六月十六日のおひるごろ、芭蕉は雨中を歩いてきて汐越についた。
その日は象潟橋まで行って、雨中の暮景を見た。

翌朝は、まだ小雨が降っていたが、道々入江のけしきをながめながら、干満寺へ行った。
ここの方丈にに通されて、彼は九十九島・八十八潟の景と称されたけしきにながめ入った。

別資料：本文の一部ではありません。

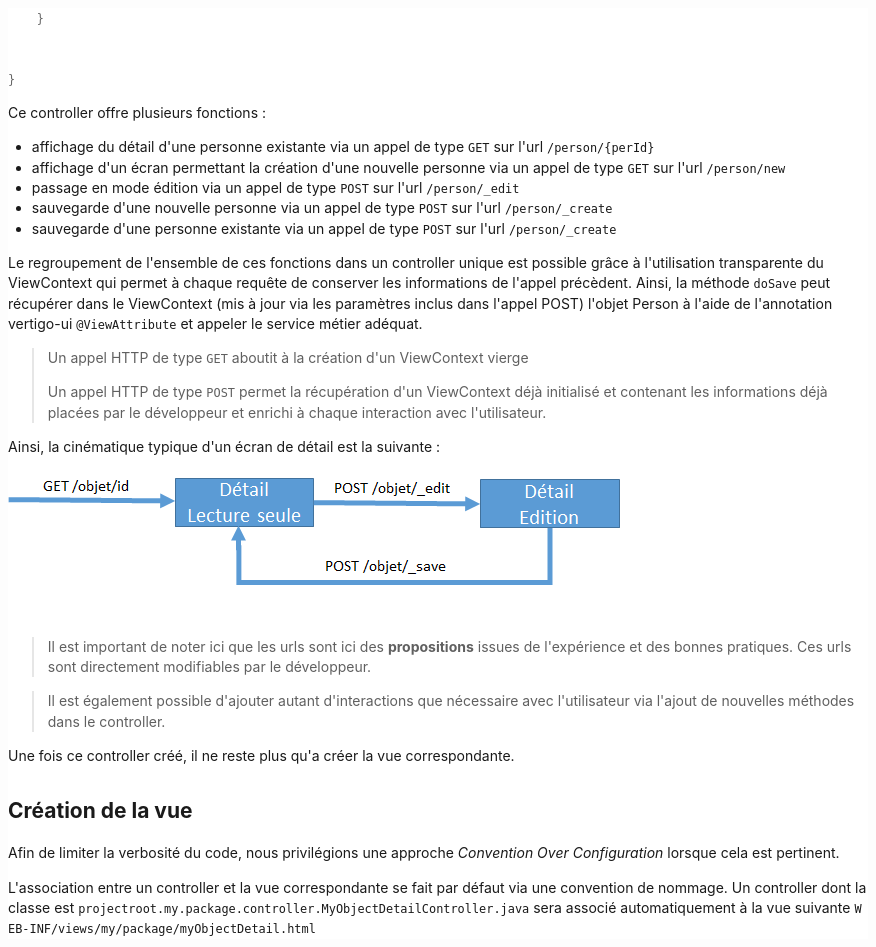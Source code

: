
 ```java
	}


}
```



Ce controller offre plusieurs fonctions :

- affichage du détail d'une personne existante via un appel de type `GET` sur l'url `/person/{perId}`
- affichage d'un écran permettant la création d'une nouvelle personne via un appel de type `GET` sur l'url `/person/new`
- passage en mode édition via un appel de type `POST` sur l'url `/person/_edit`
- sauvegarde d'une nouvelle personne via un appel de type `POST` sur l'url `/person/_create`
- sauvegarde d'une personne existante via un appel de type `POST` sur l'url `/person/_create`

Le regroupement de l'ensemble de ces fonctions dans un controller unique est possible grâce à l'utilisation transparente du ViewContext qui permet à chaque requête de conserver les informations de l'appel précèdent. Ainsi, la méthode `doSave` peut récupérer dans le ViewContext (mis à jour via les paramètres inclus dans l'appel POST) l'objet Person à l'aide de l'annotation vertigo-ui `@ViewAttribute` et appeler le service métier adéquat.

> Un appel HTTP de type `GET` aboutit à la création d'un ViewContext vierge
>
> Un appel HTTP de type `POST` permet la récupération d'un ViewContext déjà initialisé et contenant les informations déjà placées par le développeur et enrichi à chaque interaction avec l'utilisateur.

Ainsi, la cinématique typique d'un écran de détail est la suivante :

![](../images/cinematique_ecran_detail.png)

> Il est important de noter ici que les urls sont ici des **propositions** issues de l'expérience et des bonnes pratiques. Ces urls sont directement modifiables par le développeur.

> Il est également possible d'ajouter autant d'interactions que nécessaire avec l'utilisateur via l'ajout de nouvelles méthodes dans le controller.

Une fois ce controller créé, il ne reste plus qu'a créer la vue correspondante.

## Création de la vue

Afin de limiter la verbosité du code, nous privilégions une approche *Convention Over Configuration* lorsque cela est pertinent.

L'association entre un controller et la vue correspondante se fait par défaut via une convention de nommage. Un controller dont la classe est `projectroot.my.package.controller.MyObjectDetailController.java` sera associé automatiquement à la vue suivante `WEB-INF/views/my/package/myObjectDetail.html`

太平洋岸では松島、日本海岸では象潟の景をたずねることが、芭蕉の旅の目的といってよかった。
「松島は笑ふがごとく、象潟はうらむがごとし」と紀行に書いているが、
どうも象潟はかれに女性の面影を連想させたらしい。
杭州の西湖の景を、蘇東坡が西施にくらべて詩を作ったことがあり、 
芭蕉も、ここではそれにならっているのである。

西湖には私も先年遊び、湖上に舟を浮かべ、また、靄にけぶる蘇堤を歩いた。
水の浅い湖で、なるほど女性的な感じといえばいえる。 
象潟も、文化年間の地震で地底が盛りあがって水が干上がり、
島を残してあとは田圃になってしまったくらいだから、そこにある類似は成立しただろう。

西施は「呉越軍談」の美女である。
いくさに負けた越王が、国中第一の美女として呉王に献じた。
なにか心に病んで、面をひそめたさまが美しかったので、
国中の女たちがあらそってこれにならい「西施の顰」という故事が生まれた。
それを少しばかりひねって、芭蕉は「西施の眠り」とした。
半眼の美女の憂い顔に、うらむような象潟の雨中のけしきをたとえたのである。
雨中に葉を閉じた湖畔の合歓の花が、かれの目にはいったらしい。
「西施の眠り」を合歓の花にかけた。
最初 は「象潟の雨や西施が合歓の花」と作った。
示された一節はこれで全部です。